Minderheitsregierung Sachsen Linke als Rettungsboot? Jetzt hilft Kretschmer nur noch Beten

DRESDEN. Die Lage für Sachsens Ministerpräsidenten Michael Kretschmer (CDU) hat sich weiter zugespitzt. Er findet bisher keine Mehrheit, um sich wie geplant Mitte Dezember vom Landtag im Amt bestätigen zu lassen.

In seiner Not hat er der Linkspartei, die bei der Wahl am 1. September an der Fünf-Prozent-Hürde gescheitert war und nur durch zwei Direktmandate in den Landtag einzog, ein Angebot gemacht. Das hat der Linken-Bundestagsabgeordnete Gregor Gysi laut Bild-Zeitung verraten.
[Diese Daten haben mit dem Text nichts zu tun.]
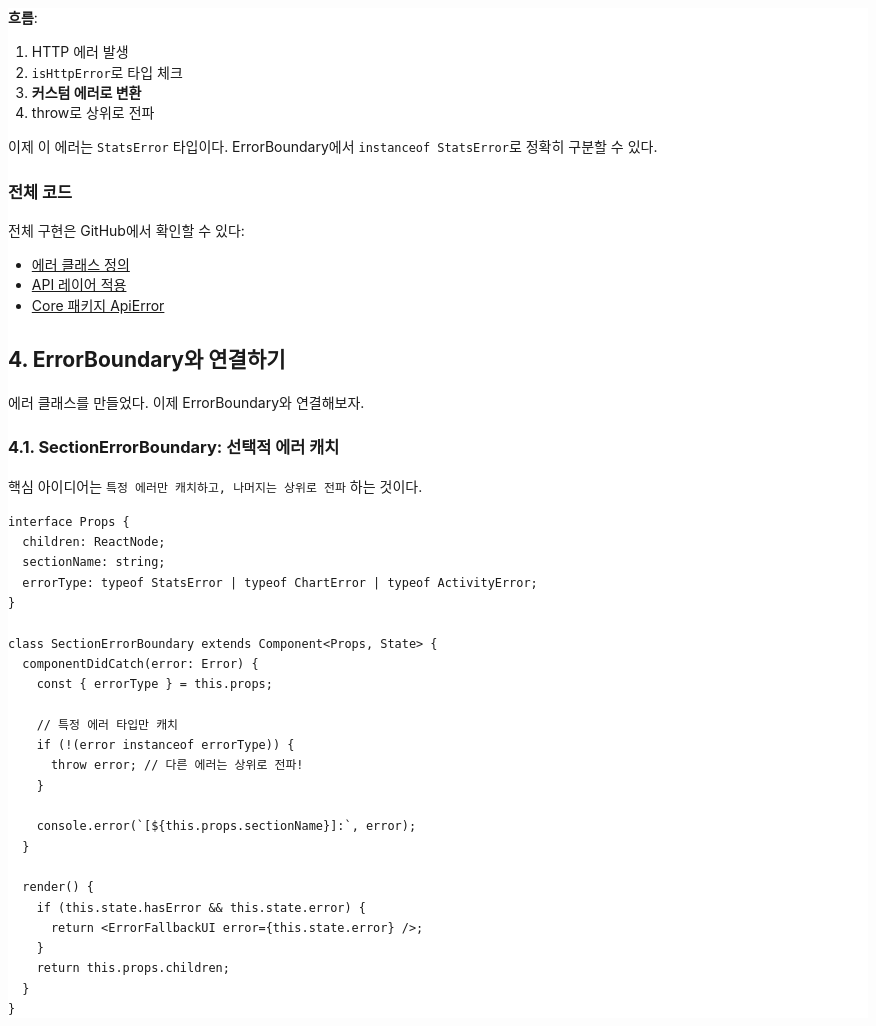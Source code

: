 **흐름**:

1. HTTP 에러 발생
2. `isHttpError`로 타입 체크
3. **커스텀 에러로 변환**
4. throw로 상위로 전파

이제 이 에러는 `StatsError` 타입이다.
ErrorBoundary에서 `instanceof StatsError`로 정확히 구분할 수 있다.

### 전체 코드

전체 구현은 GitHub에서 확인할 수 있다:

- [에러 클래스 정의](https://github.com/Han5991/fe-lab/blob/c1c3e26/apps/react/src/shared/lib/errors/index.ts)
- [API 레이어 적용](https://github.com/Han5991/fe-lab/blob/c1c3e26/apps/react/src/api/dashboard.ts)
- [Core 패키지 ApiError](https://github.com/Han5991/fe-lab/blob/c1c3e26/packages/@package/core/src/errors/index.ts)

## 4. ErrorBoundary와 연결하기

에러 클래스를 만들었다. 이제 ErrorBoundary와 연결해보자.

### 4.1. SectionErrorBoundary: 선택적 에러 캐치

핵심 아이디어는 `특정 에러만 캐치하고, 나머지는 상위로 전파` 하는 것이다.

```tsx
interface Props {
  children: ReactNode;
  sectionName: string;
  errorType: typeof StatsError | typeof ChartError | typeof ActivityError;
}

class SectionErrorBoundary extends Component<Props, State> {
  componentDidCatch(error: Error) {
    const { errorType } = this.props;

    // 특정 에러 타입만 캐치
    if (!(error instanceof errorType)) {
      throw error; // 다른 에러는 상위로 전파!
    }

    console.error(`[${this.props.sectionName}]:`, error);
  }

  render() {
    if (this.state.hasError && this.state.error) {
      return <ErrorFallbackUI error={this.state.error} />;
    }
    return this.props.children;
  }
}
```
Demnach sei Kretschmer, der das schlechteste CDU-Ergebnis in der Geschichte einfuhr, auf die Linken zugekommen und habe nach Unterstützung bei den Wahlgängen gefragt. Gysi zeigte sich nicht abgeneigt. Allerdings verlangte er eine offizielle Kooperationsvereinbarung. Kretschmers Problem: Es gibt einen Unvereinbarkeitsbeschluß des CDU-Bundesparteitages mit der umbenannten SED.

Kretschmer hat es sich mit den Grünen verscherzt

CDU (41 Sitze) und SPD (zehn) verfügen gemeinsam über 51 Abgeordnete, die absolute Mehrheit liegt jedoch bei 61. Den Koalitionsvertrag wollen die beiden Parteien noch bis Ende der Woche präsentieren. Kretschmers große Hoffnungen sind der zweite und der dritte Wahlgang. Denn da reicht die einfache Mehrheit. Heißt: Erhält er mehr Ja- als Nein-Stimmen, ist er gewählt. Dafür müßten sich mindestens 19 Abgeordnete anderer Fraktionen enthalten.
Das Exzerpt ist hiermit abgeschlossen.